About this task:
Copy out each line of the data below in which "gestor" appears.

Exercise materials:

===============

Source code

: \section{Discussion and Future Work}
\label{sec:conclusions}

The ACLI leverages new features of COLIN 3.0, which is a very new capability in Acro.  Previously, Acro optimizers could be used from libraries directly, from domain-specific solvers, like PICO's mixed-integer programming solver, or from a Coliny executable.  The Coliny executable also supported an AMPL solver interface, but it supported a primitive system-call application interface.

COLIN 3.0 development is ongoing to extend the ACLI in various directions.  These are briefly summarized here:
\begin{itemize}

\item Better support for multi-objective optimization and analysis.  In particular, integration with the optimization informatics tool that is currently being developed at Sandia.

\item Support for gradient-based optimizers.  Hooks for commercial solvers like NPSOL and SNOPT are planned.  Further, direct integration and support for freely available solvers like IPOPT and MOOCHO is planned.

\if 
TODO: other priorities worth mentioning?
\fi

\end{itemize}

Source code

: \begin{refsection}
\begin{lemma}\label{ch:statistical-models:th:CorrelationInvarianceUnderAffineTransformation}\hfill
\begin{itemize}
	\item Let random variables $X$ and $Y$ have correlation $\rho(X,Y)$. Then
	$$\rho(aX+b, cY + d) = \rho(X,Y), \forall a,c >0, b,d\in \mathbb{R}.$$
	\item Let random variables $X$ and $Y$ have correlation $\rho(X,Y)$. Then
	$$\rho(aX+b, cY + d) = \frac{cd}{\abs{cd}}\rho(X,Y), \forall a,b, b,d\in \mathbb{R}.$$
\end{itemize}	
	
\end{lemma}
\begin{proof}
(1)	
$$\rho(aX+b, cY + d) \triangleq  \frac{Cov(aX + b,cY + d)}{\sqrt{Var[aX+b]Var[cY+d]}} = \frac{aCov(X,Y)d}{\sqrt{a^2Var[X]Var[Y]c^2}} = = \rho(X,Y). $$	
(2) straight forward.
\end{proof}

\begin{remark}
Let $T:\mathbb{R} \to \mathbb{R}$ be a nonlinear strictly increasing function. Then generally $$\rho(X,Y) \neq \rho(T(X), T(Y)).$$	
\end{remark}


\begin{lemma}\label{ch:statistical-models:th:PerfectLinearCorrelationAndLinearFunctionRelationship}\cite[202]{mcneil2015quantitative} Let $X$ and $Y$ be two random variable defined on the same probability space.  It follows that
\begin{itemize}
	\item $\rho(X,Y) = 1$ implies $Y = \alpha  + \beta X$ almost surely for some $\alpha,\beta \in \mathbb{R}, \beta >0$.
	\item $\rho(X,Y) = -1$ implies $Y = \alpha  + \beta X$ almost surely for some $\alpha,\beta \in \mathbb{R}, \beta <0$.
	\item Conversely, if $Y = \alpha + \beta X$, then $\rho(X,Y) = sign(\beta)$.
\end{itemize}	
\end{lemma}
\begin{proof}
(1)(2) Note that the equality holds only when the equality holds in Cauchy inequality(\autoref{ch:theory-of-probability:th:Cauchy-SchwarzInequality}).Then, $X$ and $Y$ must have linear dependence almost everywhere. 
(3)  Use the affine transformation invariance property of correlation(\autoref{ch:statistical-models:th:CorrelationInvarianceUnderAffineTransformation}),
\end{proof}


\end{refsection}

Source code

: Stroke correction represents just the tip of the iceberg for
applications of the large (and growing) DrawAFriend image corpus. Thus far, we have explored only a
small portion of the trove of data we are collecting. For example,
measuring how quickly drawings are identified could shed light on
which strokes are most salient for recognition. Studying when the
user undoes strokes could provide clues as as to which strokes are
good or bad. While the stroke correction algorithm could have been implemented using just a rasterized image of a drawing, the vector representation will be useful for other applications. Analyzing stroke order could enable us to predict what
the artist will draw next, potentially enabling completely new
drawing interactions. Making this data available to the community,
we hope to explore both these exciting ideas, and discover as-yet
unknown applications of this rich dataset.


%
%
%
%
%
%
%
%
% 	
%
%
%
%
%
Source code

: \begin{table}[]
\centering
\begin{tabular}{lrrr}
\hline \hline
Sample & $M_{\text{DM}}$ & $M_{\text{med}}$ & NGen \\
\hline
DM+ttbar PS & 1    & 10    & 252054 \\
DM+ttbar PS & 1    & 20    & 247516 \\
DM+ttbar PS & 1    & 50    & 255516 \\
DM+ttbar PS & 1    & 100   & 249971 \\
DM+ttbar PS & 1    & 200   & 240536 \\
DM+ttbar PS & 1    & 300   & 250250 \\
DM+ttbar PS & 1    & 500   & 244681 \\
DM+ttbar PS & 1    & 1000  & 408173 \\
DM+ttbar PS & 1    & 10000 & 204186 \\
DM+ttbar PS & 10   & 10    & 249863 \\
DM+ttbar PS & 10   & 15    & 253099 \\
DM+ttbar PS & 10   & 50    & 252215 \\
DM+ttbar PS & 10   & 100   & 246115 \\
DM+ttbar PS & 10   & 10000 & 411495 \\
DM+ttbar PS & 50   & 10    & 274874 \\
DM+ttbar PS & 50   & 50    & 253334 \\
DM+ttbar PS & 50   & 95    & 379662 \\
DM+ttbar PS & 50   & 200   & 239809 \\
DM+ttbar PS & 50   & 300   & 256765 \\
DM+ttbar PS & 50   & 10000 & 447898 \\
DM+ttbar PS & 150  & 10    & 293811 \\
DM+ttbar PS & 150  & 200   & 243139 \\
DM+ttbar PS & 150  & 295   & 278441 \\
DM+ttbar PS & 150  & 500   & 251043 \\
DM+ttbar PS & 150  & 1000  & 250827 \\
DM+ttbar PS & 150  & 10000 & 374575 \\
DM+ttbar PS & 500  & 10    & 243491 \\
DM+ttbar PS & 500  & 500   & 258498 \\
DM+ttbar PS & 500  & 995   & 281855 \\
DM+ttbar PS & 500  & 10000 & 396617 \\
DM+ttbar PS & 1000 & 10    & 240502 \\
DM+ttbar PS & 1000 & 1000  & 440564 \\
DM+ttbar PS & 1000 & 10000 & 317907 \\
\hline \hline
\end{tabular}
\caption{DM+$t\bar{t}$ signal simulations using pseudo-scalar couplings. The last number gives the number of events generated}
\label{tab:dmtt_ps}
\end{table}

===============

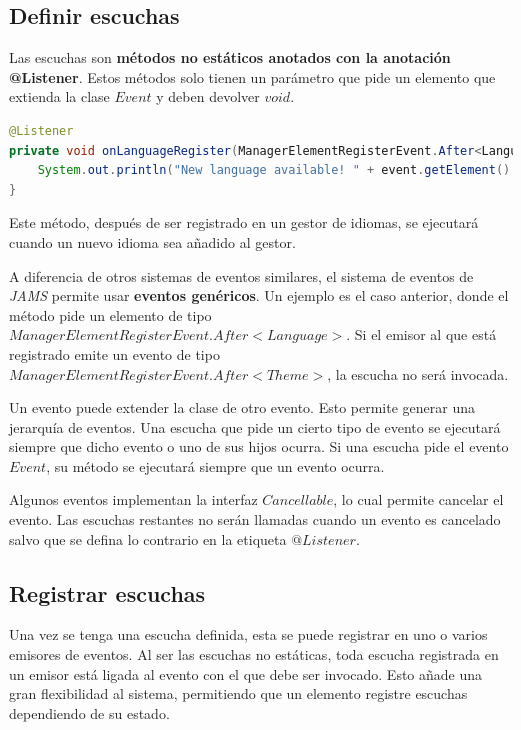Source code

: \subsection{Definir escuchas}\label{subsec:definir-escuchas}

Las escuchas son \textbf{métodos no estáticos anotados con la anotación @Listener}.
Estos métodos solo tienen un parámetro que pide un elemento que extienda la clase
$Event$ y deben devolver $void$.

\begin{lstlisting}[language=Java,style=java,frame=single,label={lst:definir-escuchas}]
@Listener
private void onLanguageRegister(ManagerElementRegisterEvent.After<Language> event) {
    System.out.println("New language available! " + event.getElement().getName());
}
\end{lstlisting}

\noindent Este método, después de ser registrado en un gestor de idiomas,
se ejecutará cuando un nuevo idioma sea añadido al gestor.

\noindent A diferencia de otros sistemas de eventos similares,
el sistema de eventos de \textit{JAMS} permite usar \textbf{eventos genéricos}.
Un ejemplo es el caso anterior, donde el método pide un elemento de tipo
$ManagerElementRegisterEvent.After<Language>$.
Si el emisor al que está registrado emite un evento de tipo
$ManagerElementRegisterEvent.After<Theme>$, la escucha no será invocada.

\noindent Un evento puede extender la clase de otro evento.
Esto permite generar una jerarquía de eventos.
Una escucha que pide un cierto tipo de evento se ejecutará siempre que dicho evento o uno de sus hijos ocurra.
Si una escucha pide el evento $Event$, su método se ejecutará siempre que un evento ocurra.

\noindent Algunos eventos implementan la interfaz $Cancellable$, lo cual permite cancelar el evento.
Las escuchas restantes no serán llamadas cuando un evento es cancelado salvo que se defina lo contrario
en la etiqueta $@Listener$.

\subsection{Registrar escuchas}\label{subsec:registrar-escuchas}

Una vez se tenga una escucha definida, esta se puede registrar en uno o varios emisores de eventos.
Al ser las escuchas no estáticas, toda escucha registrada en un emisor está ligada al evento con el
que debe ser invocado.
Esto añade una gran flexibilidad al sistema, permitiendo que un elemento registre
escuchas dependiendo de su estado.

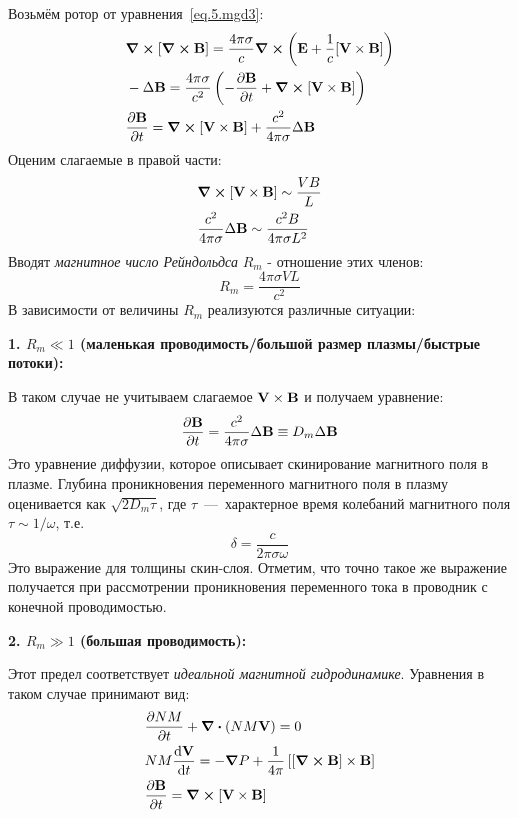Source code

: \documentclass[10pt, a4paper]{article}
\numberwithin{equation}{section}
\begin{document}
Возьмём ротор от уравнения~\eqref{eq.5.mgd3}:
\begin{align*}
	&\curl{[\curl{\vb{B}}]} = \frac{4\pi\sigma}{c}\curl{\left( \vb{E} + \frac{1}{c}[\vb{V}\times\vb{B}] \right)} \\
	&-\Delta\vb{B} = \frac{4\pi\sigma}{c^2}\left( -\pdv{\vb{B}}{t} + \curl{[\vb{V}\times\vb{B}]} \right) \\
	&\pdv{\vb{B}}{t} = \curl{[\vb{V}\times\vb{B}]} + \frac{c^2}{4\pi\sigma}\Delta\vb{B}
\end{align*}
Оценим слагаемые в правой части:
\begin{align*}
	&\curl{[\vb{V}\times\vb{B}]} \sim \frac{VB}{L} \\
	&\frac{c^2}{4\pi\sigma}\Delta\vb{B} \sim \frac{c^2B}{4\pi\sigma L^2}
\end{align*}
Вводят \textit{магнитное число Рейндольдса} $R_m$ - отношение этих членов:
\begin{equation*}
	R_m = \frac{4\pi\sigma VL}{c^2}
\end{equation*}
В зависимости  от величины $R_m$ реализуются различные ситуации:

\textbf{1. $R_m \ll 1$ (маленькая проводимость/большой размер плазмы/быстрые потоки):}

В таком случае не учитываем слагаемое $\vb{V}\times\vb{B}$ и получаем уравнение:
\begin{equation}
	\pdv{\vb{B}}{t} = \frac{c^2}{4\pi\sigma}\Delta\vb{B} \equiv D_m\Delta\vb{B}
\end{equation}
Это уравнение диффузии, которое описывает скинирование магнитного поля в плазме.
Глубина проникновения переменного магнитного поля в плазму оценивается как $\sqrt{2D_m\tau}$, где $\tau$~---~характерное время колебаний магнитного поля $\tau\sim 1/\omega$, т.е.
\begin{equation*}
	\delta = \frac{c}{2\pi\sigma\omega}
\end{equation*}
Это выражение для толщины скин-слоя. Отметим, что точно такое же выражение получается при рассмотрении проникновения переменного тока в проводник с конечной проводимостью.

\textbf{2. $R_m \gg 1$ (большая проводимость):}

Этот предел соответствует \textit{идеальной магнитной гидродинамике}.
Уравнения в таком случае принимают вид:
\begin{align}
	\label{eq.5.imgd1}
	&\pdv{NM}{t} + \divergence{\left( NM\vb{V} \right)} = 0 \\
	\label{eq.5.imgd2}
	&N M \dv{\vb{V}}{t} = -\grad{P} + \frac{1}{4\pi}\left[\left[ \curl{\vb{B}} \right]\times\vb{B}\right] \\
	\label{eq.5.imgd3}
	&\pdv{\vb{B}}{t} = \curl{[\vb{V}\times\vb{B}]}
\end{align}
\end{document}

===============

Result for this exercise:
\noindent Este método, después de ser registrado en un gestor de idiomas,
se ejecutará cuando un nuevo idioma sea añadido al gestor.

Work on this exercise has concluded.